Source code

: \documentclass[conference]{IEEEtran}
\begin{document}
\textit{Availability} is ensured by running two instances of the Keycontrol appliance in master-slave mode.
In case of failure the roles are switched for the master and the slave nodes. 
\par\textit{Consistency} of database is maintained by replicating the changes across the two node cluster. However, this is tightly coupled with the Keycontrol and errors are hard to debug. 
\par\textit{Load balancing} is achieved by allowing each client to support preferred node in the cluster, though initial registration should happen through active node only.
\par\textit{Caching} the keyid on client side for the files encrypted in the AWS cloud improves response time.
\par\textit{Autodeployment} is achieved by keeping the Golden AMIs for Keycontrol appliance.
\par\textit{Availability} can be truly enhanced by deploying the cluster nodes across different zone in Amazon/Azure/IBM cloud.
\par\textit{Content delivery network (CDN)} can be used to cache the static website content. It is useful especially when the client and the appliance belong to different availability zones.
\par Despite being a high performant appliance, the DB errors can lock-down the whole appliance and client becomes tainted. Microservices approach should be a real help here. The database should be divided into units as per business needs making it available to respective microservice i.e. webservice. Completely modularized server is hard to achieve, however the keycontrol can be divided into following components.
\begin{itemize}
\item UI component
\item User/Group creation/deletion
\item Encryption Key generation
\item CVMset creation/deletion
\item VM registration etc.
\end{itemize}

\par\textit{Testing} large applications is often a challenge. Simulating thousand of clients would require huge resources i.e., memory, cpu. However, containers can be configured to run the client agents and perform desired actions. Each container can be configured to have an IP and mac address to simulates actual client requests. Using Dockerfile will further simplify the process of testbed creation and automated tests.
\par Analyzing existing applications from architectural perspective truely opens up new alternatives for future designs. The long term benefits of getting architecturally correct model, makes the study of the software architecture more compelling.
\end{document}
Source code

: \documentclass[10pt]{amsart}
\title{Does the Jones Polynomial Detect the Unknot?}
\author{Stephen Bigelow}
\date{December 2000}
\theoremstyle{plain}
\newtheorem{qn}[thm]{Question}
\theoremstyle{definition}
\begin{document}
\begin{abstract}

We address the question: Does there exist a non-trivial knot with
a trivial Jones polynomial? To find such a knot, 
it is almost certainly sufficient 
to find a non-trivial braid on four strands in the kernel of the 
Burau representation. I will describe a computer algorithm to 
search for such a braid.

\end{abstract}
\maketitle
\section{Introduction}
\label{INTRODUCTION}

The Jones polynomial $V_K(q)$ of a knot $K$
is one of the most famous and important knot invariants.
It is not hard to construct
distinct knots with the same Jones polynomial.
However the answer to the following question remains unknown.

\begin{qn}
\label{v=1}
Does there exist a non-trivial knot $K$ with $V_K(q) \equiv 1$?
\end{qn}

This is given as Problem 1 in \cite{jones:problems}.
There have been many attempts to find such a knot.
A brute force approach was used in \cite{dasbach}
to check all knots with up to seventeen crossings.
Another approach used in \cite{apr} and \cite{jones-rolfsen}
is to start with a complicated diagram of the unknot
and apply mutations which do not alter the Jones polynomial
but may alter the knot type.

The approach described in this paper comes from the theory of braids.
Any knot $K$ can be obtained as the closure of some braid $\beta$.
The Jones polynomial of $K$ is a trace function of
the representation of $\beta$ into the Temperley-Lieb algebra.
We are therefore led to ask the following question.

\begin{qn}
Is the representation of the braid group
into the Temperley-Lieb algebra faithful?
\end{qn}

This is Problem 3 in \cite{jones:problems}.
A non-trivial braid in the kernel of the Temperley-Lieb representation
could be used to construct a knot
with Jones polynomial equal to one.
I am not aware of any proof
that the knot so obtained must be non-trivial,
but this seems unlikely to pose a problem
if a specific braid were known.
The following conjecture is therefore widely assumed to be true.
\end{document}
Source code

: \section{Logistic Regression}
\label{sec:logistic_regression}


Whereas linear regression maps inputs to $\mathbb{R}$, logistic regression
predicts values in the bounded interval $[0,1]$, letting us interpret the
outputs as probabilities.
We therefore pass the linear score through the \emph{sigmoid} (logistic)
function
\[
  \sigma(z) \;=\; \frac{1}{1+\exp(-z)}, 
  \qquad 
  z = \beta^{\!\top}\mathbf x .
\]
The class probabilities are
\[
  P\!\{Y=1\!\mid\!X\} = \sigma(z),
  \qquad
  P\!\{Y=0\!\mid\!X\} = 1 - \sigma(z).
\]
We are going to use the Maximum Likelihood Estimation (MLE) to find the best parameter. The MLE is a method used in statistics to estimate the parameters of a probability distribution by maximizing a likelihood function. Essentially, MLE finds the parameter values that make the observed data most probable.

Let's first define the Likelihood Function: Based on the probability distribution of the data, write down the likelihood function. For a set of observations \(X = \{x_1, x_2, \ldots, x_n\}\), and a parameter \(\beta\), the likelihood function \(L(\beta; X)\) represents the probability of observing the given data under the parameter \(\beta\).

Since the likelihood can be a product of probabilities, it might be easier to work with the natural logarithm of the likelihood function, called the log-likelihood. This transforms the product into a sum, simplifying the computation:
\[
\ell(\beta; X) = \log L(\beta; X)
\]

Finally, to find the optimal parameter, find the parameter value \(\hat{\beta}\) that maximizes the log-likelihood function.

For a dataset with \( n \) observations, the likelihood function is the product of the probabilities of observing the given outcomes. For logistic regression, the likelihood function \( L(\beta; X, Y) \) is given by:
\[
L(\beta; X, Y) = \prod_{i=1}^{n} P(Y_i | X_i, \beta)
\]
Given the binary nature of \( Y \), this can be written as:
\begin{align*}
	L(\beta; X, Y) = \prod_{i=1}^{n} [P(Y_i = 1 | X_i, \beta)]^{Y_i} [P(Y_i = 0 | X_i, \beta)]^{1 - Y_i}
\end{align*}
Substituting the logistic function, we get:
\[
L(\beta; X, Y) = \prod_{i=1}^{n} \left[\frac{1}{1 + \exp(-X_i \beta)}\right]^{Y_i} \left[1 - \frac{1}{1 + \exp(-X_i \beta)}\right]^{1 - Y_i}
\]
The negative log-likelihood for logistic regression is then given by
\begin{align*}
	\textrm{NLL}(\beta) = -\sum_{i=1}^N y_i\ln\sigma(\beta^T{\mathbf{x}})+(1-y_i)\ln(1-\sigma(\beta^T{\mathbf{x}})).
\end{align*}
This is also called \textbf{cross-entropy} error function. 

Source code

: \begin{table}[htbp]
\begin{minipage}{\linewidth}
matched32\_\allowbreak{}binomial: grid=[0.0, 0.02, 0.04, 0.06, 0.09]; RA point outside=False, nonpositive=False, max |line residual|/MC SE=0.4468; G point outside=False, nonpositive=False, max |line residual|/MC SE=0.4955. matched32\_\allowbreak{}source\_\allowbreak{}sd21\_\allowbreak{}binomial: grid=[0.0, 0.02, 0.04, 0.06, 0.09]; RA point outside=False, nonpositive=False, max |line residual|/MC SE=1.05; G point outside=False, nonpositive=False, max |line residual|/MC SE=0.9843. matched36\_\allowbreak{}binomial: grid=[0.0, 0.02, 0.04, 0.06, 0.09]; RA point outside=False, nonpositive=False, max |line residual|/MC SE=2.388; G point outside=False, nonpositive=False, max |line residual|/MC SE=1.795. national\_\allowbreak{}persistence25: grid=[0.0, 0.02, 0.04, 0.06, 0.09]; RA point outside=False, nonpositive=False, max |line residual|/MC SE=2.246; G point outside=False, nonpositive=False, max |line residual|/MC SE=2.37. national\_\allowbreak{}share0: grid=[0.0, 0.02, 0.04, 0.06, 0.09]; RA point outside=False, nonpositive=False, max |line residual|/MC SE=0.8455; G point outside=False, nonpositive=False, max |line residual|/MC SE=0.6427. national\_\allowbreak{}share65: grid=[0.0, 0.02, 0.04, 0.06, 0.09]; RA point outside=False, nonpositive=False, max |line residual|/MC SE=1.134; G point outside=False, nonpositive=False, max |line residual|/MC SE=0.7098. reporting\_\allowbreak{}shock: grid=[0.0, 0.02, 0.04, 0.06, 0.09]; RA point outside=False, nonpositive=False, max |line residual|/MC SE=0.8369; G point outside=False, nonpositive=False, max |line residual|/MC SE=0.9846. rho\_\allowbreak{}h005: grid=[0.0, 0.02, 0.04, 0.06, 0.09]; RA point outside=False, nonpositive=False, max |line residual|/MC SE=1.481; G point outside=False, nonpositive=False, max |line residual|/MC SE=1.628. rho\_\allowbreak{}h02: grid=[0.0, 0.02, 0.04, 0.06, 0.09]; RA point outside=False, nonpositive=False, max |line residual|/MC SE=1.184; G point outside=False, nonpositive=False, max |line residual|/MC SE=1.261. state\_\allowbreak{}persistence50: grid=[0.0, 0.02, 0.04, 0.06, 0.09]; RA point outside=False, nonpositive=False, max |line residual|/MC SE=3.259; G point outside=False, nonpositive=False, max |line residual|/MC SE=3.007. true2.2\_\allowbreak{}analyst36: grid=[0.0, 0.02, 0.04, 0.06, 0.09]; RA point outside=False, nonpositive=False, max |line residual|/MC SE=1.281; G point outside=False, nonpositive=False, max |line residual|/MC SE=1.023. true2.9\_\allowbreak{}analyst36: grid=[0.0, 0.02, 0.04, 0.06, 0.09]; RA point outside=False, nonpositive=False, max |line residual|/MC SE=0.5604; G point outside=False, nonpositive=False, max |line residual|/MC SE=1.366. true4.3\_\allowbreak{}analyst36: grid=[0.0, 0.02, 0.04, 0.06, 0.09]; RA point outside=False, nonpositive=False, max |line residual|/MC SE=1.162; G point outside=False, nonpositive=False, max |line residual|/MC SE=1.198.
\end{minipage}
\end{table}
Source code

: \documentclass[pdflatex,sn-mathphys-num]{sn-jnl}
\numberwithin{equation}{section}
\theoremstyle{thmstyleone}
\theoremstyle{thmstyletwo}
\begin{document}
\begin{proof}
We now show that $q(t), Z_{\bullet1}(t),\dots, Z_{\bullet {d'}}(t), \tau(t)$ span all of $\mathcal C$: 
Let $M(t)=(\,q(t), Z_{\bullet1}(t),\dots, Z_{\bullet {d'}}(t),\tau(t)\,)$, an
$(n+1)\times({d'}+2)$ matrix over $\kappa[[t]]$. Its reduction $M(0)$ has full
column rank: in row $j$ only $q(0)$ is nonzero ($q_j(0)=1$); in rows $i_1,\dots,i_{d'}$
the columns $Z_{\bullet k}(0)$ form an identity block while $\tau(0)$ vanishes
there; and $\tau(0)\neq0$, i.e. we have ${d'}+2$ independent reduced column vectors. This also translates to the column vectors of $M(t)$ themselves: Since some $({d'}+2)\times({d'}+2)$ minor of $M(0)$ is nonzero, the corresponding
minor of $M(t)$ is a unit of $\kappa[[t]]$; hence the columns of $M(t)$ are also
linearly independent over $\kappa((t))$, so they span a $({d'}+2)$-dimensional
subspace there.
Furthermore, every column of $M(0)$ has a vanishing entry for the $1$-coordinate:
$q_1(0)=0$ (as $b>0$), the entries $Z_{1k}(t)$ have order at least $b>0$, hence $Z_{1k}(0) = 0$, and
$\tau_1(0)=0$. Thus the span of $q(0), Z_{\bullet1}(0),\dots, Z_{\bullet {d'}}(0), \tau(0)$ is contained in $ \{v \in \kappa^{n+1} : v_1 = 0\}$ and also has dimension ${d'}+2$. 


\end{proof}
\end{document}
○ ○ ○ ○ ○
One number only, please: the count of lines in the material holding the word "will".

2